Television personality and news journalist Juan Williams was born to Rogelio and Alma Geraldine Williams on April 10, 1954 in Colon, Panama. At the age of four, Williams and his family moved to Brooklyn, New York. In 1969, Williams won a scholarship to attend the Oakwood Friends School in Poughkeepsie, New York, a Quaker school. Williams then attended Haverford College, where he graduated with a B.A. degree in philosophy in 1976.

After interning at the Washington Post, Williams was hired by the newspaper in 1979. He worked as an editorial writer, op-ed columnist and White House reporter in 23 years at the Washington, D.C. newspaper. Williams published his first book, Eyes on the Prize: America's Civil Rights Years (1954-1965) in 1987, the best-selling companion to the award winning documentary of the same name. Williams was then hired by Fox News Channel in 1997 as a contributor. A year later, his second book, Thurgood Marshall: American Revolutionary, about the pioneering Supreme Court justice, was published. It was designated a New York Times Notable Book of the Year. After serving as co-host of the television news program America’s Black Forum, Williams was hired as host of the National Public Radio call-in program Talk of the Nation in 2000. He wrote his third book, This Far by Faith: Stories from the African American Religious Experience, a companion to the critically acclaimed Public Broadcasting System documentary. Williams then wrote My Soul Looks Back in Wonder: Voices of the Civil Rights Experience and Enough: The Phony Leaders, Dead-End Movements, and Culture of Failure That Are Undermining Black America--and What We Can Do About It; the former was co-written with Pulitzer-prize winning author David Halberstam and published in 2005, and the latter was published two years later. Williams has authored six books in total.

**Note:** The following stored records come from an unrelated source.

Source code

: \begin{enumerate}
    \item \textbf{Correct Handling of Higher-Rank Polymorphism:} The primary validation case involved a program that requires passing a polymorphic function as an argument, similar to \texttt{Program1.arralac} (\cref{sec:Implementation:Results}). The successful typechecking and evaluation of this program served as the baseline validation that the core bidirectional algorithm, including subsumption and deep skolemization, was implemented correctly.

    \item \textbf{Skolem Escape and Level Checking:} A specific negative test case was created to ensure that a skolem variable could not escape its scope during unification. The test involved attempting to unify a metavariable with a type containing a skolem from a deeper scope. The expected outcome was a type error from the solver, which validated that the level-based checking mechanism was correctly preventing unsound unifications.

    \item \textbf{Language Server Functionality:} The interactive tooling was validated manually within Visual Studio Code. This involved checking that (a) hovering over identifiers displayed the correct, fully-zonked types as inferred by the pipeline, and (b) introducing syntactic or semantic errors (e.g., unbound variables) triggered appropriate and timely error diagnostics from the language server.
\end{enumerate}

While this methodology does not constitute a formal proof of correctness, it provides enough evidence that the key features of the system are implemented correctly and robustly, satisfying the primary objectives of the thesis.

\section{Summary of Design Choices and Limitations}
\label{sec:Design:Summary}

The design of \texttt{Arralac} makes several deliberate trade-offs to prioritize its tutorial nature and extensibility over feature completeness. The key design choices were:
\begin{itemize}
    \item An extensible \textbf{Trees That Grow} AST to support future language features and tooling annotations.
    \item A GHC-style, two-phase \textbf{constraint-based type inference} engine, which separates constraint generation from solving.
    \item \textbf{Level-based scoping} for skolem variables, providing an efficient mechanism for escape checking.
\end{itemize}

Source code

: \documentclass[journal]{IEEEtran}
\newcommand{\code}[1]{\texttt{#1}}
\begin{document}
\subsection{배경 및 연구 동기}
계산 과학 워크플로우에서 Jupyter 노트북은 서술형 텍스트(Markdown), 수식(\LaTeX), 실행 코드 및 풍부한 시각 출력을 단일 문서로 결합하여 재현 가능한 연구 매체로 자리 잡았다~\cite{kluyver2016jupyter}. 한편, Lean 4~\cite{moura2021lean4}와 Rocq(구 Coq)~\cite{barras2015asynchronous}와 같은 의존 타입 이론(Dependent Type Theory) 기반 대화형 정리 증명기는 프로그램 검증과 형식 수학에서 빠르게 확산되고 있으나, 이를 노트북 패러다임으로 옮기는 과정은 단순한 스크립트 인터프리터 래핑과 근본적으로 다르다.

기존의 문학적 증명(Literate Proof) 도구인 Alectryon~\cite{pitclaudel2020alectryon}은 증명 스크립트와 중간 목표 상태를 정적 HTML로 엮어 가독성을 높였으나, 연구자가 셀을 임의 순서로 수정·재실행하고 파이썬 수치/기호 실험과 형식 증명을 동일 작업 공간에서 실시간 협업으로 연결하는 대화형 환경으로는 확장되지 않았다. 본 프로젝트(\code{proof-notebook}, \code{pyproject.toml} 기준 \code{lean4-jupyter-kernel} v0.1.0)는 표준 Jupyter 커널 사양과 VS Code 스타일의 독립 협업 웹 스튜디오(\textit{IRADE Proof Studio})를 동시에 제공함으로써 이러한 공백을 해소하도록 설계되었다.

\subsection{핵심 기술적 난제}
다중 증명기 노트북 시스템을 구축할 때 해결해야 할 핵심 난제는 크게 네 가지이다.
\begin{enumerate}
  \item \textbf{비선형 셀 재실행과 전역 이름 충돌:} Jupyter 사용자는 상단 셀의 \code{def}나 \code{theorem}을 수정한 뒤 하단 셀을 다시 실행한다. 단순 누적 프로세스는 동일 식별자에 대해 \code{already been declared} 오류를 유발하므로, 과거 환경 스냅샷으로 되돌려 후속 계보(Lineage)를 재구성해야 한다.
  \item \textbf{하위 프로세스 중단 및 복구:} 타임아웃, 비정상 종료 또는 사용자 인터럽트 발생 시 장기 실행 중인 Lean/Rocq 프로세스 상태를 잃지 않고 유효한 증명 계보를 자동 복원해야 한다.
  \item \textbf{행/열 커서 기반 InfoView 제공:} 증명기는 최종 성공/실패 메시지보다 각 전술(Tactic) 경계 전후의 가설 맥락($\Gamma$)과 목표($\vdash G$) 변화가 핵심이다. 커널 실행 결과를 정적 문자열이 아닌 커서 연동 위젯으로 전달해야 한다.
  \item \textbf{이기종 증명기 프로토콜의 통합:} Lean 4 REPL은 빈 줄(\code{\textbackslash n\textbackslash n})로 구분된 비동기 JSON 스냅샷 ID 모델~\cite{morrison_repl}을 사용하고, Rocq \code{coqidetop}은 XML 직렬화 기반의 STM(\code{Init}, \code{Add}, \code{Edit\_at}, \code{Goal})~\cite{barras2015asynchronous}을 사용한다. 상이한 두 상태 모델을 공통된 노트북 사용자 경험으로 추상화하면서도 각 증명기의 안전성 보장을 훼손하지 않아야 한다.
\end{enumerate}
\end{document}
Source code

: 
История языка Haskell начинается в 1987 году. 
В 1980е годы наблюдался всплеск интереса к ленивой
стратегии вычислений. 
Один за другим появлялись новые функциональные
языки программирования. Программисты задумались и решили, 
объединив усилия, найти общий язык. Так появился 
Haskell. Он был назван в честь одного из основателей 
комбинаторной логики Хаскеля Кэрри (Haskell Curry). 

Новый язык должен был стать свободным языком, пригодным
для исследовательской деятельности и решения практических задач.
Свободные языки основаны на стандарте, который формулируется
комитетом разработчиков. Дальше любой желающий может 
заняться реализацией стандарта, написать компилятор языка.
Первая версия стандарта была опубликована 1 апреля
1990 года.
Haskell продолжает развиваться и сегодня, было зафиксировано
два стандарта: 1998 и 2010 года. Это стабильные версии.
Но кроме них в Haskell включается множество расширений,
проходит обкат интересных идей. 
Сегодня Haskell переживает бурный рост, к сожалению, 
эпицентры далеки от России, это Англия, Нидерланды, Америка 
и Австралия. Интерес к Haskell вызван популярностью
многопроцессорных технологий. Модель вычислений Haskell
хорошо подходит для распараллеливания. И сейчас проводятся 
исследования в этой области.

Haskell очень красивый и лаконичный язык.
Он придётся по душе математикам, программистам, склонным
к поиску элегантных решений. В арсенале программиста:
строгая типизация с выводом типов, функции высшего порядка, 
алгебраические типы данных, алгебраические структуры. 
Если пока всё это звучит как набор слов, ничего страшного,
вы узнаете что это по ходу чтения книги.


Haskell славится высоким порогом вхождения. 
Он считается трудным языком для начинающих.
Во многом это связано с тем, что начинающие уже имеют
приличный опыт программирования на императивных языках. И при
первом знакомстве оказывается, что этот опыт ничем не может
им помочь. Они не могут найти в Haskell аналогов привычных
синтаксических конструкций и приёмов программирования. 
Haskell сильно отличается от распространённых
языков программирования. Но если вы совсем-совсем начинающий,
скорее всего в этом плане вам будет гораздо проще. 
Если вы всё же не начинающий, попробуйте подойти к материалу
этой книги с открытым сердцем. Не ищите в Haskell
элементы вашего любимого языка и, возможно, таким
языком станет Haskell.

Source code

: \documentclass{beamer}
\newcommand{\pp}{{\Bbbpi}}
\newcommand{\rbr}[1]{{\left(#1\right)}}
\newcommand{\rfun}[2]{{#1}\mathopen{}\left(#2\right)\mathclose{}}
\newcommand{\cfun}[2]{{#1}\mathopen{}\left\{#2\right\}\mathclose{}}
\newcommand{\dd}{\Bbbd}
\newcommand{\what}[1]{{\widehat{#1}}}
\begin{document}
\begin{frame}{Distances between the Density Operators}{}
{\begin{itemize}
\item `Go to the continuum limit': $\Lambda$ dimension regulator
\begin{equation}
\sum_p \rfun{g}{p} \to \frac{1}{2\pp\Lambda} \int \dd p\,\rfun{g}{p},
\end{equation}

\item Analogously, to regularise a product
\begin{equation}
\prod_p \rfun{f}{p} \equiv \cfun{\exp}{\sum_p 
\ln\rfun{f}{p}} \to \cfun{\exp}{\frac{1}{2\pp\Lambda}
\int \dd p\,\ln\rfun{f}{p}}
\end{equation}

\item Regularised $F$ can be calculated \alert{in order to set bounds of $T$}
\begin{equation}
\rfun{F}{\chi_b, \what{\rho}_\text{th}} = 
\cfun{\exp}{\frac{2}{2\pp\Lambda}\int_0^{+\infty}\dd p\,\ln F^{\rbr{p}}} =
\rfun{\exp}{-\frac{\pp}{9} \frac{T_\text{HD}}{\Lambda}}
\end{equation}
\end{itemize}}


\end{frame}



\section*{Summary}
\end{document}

He is also the recipient of several awards for his writing and investigative journalism, he won an Emmy Award for television documentary writing and received widespread critical acclaim for numerous projects, including a series of documentaries like Politics: The New Black Power and A. Phillip Randolph: For Jobs and Freedom. Williams has also written numerous articles for national magazines including TIME, Fortune, The Atlantic Monthly, The New Republic, Ebony and GQ.

Juan Williams was interviewed by The HistoryMakers on March 6, 2012.